ビジネスパーソンにお薦めするこの1本 74

エクストリーム・ジョブ

志尾 睦子

2019年 韓国 111分
監督:イ・ビョンホン
出演:リュ・スンリョン/イ・ハニ/チン・ソンギュ

五月病を吹き飛ばす
痛快傑作コメディ

 新年度に加え、コロナ禍から抜け出すための世の動きもだいぶ活発化してきました。変化に慣れると同時に、少し体と心が疲れてきたと実感する人も多いのではないでしょうか。五月病という言葉もありますが、がむしゃらにやっている時には気づかない疲れが、ドッと押し寄せる時期でもありますね。

仕事は好きなのだけど、どうもうまくいかない。頑張っているのに成果が上がらない。気持ちは焦りますが、そんな時こそ思い切って体をゆっくり休ませることが先決のような気がします。そして、心の栄養にはスカッとする映画をどうぞ。今回は痛快で笑えて泣けるお仕事映画をご紹介します。

 登場人物は麻薬取締班に籍を置く5人の刑事たち。コ班長率いるこのチームは麻薬犯の取り締まりに明け暮れてはいるのですが、全く成果の出ない日々が過ぎ去っています。このままではチームは解散、失職も免れない崖っぷちへと追いやられた時、コ班長は国際犯罪組織のボスが帰国するという情報を掴みます。彼らの組織を一網打尽にできれば大金星です。コ班長はチャン刑事、マ刑事、ヨンホ、ジェフンの四人を引き連れ、その組織のアジトを監視し始めました。組員たちも時々利用しているアジト目の前のチキン店に入り浸り、24時間体制で張り込み捜査をすることに。チキンを食べ続けること1週間…なかなか、アジトの有力な情報を得られない彼らに、店の主人は「店を畳む」と告げます。ここまできて店がなくなっては自腹のチキン代も水の泡、犯罪組織に近づく手立ても無くなってしまう!と慌てた彼らはつい、店を買うと宣言してしまいます。決死の覚悟で店まで買い取り、偽装営業を始めながら任務に就く5人。何をやってもうまくいかない、と思いきや、なんと実家が焼肉店のマ刑事が驚きの能力を発揮し、なんとも美味しいチキンを作ってしまいます。そして店はまさかの大繁盛。張り込みのための営業のはずが、繁盛店となり、彼らの日常が少しずつ変化していきます。そして、いよいよ犯罪組織が動き出す時がやってくるのですが…。

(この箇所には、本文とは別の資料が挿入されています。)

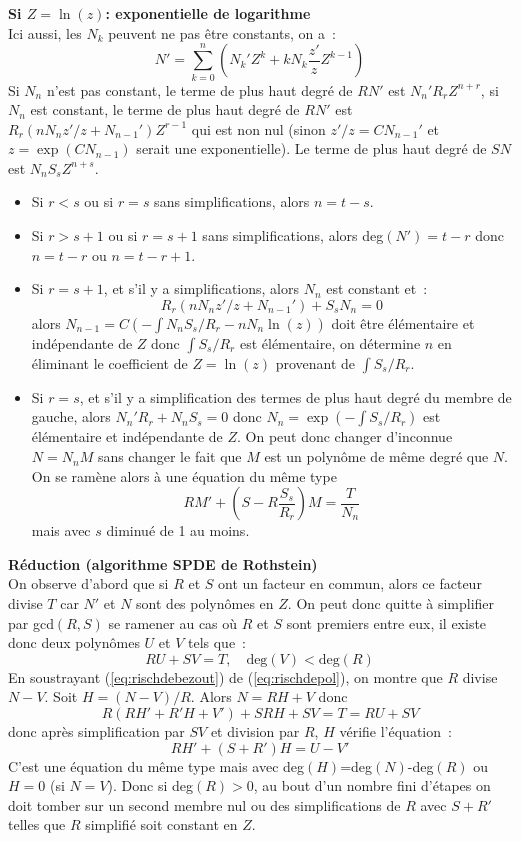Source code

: \documentclass[a4paper,11pt]{article}
\begin{document}
\begin{giacjshere}
{\bf Si $Z=\ln(z)$: exponentielle de logarithme}\\
Ici aussi, les $N_k$ peuvent ne pas être constants, on a~:
\[ N'=\sum_{k=0}^n (N_k'Z^k+kN_k \frac{z'}{z} Z^{k-1})\]
Si $N_n$ n'est pas constant, le terme de plus haut degré de 
$RN'$ est $N_n' R_r Z^{n+r}$, si $N_n$ est constant, 
le terme de plus haut degré de $RN'$ est $R_r(nN_nz'/z+N_{n-1}') Z^{r-1}$ 
qui est non nul (sinon $z'/z=CN_{n-1}'$ et $z=\exp(CN_{n-1})$ serait 
une exponentielle).
Le terme de plus haut degré de $SN$ est $N_n S_s Z^{n+s}$.
\begin{itemize}
\item Si $r<s$ ou si $r=s$ sans simplifications,
alors $n=t-s$.
\item Si $r>s+1$ ou si $r=s+1$ sans simplifications,
alors deg$(N')=t-r$ donc $n=t-r$ ou $n=t-r+1$.
\item Si $r=s+1$, et s'il y a simplifications, alors $N_n$ est constant et~:
\[ R_r(nN_nz'/z+N_{n-1}')+ S_s N_n = 0 \]
alors $N_{n-1}=C (-\int N_n S_s/R_r -n N_n \ln(z))$
doit être élémentaire et indépendante de $Z$ donc $\int S_s/R_r$
est élémentaire, on détermine $n$ en éliminant le coefficient de 
$Z=\ln(z)$ provenant de $\int S_s/R_r$.
\item Si $r=s$, et s'il y a simplification des termes 
de plus haut degré du membre de gauche, 
alors $N_n' R_r+N_n S_s=0$ donc $N_n=\exp(-\int S_s/R_r)$
est élémentaire et indépendante de $Z$. On peut donc changer
d'inconnue $N=N_n M$ sans changer le fait que $M$ est un polynôme de
même degré que $N$. On se ramène alors à une équation du même type
\[ RM'+(S-R \frac{S_s}{R_r})M= \frac{T}{N_n}\]
mais avec $s$ diminué de 1 au moins.
\end{itemize}

{\bf R\'eduction (algorithme SPDE de Rothstein)}\\
On observe d'abord que si $R$ et $S$ ont un facteur
en commun, alors ce facteur divise $T$ car $N'$ et $N$ sont des polyn\^omes
en $Z$. On peut donc quitte \`a simplifier par gcd$(R,S)$ se ramener
au cas o\`u $R$ et $S$ sont premiers entre eux, il existe donc deux
polyn\^omes $U$ et $V$ tels que~:
\begin{equation} \label{eq:rischdebezout}
RU+SV=T, \quad \mbox{deg}(V)< \mbox{deg}(R)
\end{equation}
En soustrayant (\ref{eq:rischdebezout}) de (\ref{eq:rischdepol}), 
on montre que $R$ divise $N-V$. Soit $H=(N-V)/R$. Alors $N=RH+V$ donc
\[ R (RH'+R'H+V')+SRH+SV= T=RU+SV\]
donc apr\`es simplification par $SV$ et division par $R$, 
$H$ v\'erifie l'\'equation~:
\[ R H' + (S+R') H = U - V'\]
C'est une \'equation du m\^eme type mais avec deg$(H)$=deg$(N)$-deg$(R)$
ou $H=0$ (si $N=V$).
Donc si deg$(R)>0$, au bout d'un nombre fini d'\'etapes on doit 
tomber sur un second membre nul ou des simplifications de $R$ avec $S+R'$
telles que $R$ simplifié soit constant en $Z$.


\end{giacjshere}
\end{document}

 刑事の本分か、今の幸せか。5人それぞれの役割がこの岐路を行きつ戻りつさせるのですが、それぞれに共感するところがあり、笑って泣けてしまいます。仕事を一生懸命やりすぎて、なんのために頑張るのかわからなくなることもありますね。一度はそんな風に感じたことのあるすべての人にお届けしたい一作。自分は誰かな、と思って見るのもオススメです。

志尾 睦子(しお むつこ)
群馬県立女子大学在学中にボランティアスタッフとして高崎映画祭の活動に参加。群馬県内初のミニシアター「シネマテークたかさき」の総支配人を務めると同時に、日本を代表する映画祭である高崎映画祭総合プロデューサーとして活躍。